# Creating new linters

#### 2019-10-01

This vignette describes the steps necessary to create a new linter.

A good example of a simple linter is the assignment_linter.

#' @describeIn linters checks that '<-' is always used for assignment
#' @export
assignment_linter <- function(source_file) {
lapply(ids_with_token(source_file, "EQ_ASSIGN"),
function(id) {
parsed <- source_file$parsed_content[id, ] Lint( filename = source_file$filename,
line_number = parsed$line1, column_number = parsed$col1,
type = "style",
message = "Use <-, not =, for assignment.",
line = source_file$lines[parsed$line1]
)
})
}

Lets walk through the parts of the linter individually.

## Writing the linter

The first two lines add the linter to the linters documentation and export it for use outside the package.

#' @describeIn linters checks that '<-' is always used for assignment
#' @export

Next we define the name of the new linter. The convention is that all linter names are suffixed by _linter.

assignment_linter <- function(source_file) {

Your linter will be called by each top level expression in the file to be linted.

The raw text of the expression is available from source_file$content. However it is recommended to work with the tokens from source_file$parsed_content if possible, as they are tokenzied from the R parser. These tokens are obtained from parse() and getParseData() calls done prior to calling the new linter. getParseData() returns a data.frame with information from the source parse tree of the file being linted. A list of tokens available from r-source/src/main/gram.y.

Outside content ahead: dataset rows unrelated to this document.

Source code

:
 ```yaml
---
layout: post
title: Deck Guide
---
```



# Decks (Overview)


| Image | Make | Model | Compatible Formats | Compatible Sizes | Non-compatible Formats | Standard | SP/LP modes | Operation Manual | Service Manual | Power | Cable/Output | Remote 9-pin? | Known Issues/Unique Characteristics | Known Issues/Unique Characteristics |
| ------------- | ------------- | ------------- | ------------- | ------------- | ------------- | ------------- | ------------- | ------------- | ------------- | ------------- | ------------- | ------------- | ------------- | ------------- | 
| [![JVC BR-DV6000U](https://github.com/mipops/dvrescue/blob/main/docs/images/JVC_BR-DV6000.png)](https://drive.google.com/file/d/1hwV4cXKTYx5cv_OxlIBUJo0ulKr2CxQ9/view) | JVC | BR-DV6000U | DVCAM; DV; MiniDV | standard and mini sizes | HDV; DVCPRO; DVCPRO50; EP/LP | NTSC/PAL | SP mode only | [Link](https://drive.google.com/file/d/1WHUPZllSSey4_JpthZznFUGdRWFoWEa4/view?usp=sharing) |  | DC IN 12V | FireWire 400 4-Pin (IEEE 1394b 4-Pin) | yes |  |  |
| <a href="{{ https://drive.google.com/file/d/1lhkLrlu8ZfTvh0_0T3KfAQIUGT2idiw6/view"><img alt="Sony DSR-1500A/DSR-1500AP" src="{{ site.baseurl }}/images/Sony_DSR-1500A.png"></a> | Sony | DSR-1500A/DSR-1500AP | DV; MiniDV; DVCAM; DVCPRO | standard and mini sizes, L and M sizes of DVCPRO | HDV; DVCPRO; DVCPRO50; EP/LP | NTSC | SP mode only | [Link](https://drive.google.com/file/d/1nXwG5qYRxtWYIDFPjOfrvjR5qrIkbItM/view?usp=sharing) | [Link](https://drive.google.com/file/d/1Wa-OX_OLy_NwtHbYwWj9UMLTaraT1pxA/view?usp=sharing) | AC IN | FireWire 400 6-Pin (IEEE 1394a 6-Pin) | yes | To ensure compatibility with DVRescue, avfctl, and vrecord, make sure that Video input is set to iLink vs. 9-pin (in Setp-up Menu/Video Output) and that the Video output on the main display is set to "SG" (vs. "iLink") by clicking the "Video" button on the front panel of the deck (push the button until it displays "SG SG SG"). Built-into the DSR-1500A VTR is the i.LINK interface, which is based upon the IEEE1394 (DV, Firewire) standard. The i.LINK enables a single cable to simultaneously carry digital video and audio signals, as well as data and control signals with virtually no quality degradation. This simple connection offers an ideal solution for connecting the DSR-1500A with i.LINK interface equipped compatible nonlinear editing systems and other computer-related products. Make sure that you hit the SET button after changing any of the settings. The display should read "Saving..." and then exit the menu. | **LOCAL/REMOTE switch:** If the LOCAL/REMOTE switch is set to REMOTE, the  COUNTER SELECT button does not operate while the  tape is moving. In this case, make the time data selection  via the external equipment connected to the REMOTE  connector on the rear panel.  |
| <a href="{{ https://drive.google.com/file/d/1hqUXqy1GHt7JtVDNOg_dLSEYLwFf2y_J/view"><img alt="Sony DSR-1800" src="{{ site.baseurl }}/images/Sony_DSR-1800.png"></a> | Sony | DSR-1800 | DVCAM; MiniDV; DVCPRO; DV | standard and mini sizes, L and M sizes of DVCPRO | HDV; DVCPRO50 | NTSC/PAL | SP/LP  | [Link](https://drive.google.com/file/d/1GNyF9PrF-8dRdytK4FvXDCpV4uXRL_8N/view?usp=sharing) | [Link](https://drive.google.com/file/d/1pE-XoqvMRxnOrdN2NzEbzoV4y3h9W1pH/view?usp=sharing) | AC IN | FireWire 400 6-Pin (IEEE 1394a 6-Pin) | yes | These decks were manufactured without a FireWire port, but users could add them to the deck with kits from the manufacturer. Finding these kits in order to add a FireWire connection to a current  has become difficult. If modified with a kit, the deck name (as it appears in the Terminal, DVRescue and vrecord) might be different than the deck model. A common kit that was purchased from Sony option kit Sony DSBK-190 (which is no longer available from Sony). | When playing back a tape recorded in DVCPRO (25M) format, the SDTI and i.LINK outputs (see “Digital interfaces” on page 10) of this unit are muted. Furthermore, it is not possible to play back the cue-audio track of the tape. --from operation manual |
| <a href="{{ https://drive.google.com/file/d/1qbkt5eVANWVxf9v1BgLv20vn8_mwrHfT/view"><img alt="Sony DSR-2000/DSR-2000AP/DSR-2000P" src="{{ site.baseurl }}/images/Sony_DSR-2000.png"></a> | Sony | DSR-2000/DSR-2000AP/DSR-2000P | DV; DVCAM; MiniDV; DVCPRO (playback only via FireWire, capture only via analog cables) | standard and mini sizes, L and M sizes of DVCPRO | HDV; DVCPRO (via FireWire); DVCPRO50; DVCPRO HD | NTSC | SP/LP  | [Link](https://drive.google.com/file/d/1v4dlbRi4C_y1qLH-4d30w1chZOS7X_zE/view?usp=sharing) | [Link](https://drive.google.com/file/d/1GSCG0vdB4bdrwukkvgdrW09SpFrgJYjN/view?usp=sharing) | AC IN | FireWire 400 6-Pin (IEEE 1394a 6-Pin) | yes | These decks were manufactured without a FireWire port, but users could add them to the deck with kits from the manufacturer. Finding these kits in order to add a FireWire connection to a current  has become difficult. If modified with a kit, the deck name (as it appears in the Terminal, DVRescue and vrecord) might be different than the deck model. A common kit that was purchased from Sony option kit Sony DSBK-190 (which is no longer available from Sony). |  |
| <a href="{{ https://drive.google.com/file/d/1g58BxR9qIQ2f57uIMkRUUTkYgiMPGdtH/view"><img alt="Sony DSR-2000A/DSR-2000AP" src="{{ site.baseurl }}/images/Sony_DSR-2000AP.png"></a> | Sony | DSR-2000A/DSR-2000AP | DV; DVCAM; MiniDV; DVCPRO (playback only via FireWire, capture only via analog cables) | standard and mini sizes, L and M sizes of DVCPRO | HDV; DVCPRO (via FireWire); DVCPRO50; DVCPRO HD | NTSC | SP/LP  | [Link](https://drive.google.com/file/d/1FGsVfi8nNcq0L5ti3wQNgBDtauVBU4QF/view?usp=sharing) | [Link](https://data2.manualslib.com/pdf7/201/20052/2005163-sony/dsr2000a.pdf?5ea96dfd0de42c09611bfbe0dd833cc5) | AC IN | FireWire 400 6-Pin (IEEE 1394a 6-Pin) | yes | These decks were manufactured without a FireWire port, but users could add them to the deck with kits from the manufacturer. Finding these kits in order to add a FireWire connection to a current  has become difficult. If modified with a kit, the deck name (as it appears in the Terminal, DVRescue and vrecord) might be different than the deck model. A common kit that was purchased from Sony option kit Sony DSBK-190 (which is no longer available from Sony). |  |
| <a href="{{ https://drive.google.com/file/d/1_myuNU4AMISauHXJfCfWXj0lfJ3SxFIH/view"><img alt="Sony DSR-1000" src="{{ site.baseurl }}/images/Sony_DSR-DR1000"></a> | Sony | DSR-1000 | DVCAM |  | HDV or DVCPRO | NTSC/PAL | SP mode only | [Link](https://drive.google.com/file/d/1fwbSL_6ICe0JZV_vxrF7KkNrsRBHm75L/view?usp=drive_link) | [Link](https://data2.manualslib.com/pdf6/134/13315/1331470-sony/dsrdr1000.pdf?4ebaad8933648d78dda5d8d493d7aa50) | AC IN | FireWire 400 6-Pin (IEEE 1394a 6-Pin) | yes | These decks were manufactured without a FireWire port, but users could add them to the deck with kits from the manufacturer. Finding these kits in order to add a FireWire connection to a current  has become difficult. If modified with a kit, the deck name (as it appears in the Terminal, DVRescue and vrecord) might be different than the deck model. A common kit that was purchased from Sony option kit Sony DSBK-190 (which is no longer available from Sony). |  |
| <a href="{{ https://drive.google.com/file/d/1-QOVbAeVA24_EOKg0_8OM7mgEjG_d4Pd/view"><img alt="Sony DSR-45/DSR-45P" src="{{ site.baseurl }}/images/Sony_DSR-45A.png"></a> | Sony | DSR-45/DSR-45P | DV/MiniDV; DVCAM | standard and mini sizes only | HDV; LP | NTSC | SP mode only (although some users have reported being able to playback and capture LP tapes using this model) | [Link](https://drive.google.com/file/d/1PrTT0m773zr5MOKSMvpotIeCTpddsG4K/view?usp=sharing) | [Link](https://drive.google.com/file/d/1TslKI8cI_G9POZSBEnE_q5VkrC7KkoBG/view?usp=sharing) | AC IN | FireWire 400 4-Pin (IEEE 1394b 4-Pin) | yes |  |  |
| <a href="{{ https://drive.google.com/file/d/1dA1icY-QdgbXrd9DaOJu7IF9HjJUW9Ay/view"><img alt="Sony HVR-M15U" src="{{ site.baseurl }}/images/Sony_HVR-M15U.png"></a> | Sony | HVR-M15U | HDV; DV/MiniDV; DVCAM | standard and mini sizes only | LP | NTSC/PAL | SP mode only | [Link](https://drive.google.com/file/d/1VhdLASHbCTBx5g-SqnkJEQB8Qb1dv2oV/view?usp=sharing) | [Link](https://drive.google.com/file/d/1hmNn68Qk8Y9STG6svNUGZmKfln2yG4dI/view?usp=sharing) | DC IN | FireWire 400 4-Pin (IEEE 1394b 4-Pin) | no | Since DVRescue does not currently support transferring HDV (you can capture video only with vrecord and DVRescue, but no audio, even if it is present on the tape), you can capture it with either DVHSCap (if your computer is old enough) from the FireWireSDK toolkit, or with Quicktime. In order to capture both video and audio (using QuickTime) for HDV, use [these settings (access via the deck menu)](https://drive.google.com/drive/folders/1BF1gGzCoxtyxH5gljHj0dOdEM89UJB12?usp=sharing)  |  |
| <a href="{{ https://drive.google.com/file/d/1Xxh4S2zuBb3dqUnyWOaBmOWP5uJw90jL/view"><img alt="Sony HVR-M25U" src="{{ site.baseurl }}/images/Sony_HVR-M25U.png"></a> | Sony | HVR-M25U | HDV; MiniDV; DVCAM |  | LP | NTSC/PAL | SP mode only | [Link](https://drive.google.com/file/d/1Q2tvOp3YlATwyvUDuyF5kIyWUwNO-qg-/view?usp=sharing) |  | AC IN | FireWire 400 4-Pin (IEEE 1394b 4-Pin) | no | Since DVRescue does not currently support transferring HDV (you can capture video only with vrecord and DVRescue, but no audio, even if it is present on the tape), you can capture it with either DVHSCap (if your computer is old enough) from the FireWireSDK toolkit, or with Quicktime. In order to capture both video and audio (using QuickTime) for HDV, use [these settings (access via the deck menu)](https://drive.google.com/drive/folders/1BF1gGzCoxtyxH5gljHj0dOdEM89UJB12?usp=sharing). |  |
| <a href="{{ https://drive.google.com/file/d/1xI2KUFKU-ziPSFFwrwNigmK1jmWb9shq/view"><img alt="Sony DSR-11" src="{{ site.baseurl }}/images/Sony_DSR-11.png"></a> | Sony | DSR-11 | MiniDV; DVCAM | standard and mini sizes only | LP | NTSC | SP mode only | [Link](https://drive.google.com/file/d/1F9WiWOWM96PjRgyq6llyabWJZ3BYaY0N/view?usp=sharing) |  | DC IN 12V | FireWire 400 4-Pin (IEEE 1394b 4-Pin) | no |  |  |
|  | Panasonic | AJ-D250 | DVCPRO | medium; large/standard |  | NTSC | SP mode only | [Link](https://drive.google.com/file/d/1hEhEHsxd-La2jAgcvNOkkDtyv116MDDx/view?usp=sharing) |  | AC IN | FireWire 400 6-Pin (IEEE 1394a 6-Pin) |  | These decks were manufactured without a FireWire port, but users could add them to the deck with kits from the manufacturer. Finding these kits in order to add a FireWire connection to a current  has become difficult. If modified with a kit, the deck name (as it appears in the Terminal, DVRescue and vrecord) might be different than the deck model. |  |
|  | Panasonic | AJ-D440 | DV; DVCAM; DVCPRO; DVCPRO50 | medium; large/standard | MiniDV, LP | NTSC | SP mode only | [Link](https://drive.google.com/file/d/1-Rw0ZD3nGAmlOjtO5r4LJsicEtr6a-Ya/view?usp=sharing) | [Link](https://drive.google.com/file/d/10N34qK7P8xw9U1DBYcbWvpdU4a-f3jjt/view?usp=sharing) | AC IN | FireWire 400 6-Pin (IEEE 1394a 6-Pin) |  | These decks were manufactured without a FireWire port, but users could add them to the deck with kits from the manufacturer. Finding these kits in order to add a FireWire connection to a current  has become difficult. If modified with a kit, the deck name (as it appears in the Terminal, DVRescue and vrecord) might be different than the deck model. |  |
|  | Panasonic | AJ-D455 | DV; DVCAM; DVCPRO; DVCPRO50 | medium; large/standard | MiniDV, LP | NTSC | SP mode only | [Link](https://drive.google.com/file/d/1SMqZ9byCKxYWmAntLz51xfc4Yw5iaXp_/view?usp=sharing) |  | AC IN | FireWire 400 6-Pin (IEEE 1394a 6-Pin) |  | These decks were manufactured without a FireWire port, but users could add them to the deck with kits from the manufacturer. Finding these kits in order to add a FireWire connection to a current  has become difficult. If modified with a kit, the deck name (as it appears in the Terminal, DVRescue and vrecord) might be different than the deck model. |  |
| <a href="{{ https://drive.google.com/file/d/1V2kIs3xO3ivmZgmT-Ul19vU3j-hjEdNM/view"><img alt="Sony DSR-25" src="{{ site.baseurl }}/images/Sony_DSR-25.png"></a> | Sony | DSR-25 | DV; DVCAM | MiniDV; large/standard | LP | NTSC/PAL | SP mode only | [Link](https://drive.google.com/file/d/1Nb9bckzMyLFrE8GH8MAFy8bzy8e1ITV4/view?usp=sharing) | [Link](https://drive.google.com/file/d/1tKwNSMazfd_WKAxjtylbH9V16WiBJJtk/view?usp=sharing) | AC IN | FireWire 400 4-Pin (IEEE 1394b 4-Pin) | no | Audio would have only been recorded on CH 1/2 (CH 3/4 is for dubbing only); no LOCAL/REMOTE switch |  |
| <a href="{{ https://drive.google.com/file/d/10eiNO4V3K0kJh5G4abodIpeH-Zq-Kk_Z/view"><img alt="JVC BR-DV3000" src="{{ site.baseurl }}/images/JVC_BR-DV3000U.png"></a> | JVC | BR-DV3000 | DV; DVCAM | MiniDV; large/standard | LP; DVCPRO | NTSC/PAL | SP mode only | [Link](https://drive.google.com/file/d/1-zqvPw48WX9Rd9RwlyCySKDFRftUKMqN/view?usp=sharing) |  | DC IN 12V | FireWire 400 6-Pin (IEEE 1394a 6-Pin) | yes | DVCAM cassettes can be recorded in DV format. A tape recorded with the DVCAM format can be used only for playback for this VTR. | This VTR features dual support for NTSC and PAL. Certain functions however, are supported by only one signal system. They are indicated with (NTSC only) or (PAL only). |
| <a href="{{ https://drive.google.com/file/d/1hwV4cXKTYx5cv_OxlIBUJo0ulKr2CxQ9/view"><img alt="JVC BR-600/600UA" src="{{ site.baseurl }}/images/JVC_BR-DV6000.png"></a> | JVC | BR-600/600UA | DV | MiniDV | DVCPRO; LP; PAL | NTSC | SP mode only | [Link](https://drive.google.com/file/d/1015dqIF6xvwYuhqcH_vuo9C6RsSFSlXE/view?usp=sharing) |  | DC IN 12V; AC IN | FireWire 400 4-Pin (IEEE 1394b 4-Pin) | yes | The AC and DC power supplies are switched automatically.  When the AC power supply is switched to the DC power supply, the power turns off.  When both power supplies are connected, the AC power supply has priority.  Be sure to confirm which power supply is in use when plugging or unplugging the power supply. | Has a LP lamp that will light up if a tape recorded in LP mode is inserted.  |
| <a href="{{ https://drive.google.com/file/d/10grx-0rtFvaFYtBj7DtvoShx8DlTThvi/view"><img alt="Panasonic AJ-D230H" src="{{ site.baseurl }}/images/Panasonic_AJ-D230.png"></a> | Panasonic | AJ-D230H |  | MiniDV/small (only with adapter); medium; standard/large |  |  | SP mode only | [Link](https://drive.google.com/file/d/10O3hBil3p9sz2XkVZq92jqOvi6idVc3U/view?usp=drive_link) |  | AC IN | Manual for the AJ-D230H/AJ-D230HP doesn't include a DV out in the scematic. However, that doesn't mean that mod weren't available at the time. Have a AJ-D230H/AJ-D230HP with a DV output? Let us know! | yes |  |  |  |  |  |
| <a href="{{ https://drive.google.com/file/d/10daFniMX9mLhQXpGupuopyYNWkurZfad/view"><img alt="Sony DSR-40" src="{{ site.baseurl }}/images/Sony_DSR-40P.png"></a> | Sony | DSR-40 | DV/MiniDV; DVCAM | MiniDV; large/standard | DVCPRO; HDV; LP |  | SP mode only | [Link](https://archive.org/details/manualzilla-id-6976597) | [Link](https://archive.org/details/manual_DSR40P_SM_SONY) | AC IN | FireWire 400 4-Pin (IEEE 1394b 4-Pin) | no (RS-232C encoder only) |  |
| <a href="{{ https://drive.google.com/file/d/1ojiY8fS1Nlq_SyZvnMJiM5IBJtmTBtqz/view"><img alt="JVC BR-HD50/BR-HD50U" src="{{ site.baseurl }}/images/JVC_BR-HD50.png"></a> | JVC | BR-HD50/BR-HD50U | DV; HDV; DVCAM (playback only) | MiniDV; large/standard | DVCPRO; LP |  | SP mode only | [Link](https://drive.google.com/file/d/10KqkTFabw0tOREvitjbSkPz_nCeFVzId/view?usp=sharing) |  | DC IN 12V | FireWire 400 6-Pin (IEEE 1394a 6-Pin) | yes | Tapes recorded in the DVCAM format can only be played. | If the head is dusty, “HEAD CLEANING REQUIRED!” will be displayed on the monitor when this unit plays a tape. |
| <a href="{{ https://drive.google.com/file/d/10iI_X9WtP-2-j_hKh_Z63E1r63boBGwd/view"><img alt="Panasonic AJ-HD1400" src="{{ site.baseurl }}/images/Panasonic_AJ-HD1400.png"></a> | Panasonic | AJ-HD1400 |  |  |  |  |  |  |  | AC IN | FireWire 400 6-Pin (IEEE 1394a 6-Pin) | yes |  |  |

ids_with_token() can be used to search for a specific token and return the associated id. Note that the rownames for parsed_content are set to the id, so you can retrieve the rows for a given id with source_file$parsed_content[id, ]. lapply(ids_with_token(source_file, "EQ_ASSIGN"), function(id) { parsed <- source_file$parsed_content[id, ]

Lastly build a Lint object which describes the issue. See ?Lint for a description of the arguments.

Lint(
filename = source_file$filename, line_number = parsed$line1,
column_number = parsed$col1, type = "style", message = "Use <-, not =, for assignment.", line = source_file$lines[parsed\$line1]
)

You do not have to return a Lint for every iteration of your loop. Feel free to return NULL or empty lists() for tokens which do not need to be linted. You can even return a list of Lint objects if more than one Lint was found.

## Writing linter tests

The linter package uses testthat for testing. You can run all of the currently available tests using devtools::test(). If you want to run only the tests in a given file use the filter argument to devtools::test().

Linter tests should be put in the tests/testthat/ folder. The test filename should be the linter name prefixed by test-, e.g. test-assignment_linter.R.

The first line in the test file should be a line which defines the context of the text (the linter name).

context("assignment_linter")

You can then specify one or more test_that functions. Most of the linters use the same default form.

test_that("returns the correct linting", {

You then test a series of expectations for the linter using expect_lint. Please see ?expect_lint for a full description of the parameters.

I try to test 3 main things.

1. Linter returns no lints when there is nothing to lint. e.g.
expect_lint("blah", NULL, assignment_linter)
1. Linter returns a lint when there is something to lint. e.g.
expect_lint("blah=1",
rex("Use <-, not =, for assignment."),
assignment_linter)
1. As many edge cases as you can think of that might break it. e.g.
expect_lint("fun((blah = fun(1)))",
rex("Use <-, not =, for assignment."),
assignment_linter)

It is always better to write too many tests rather than too few.

If your linter is non-project specific you can add it to default_linters. This object is created in the file zzz.R. The name ensures that it will always run after all the linters are defined. Simply add your linter name to the default_linters list before the NULL at the end.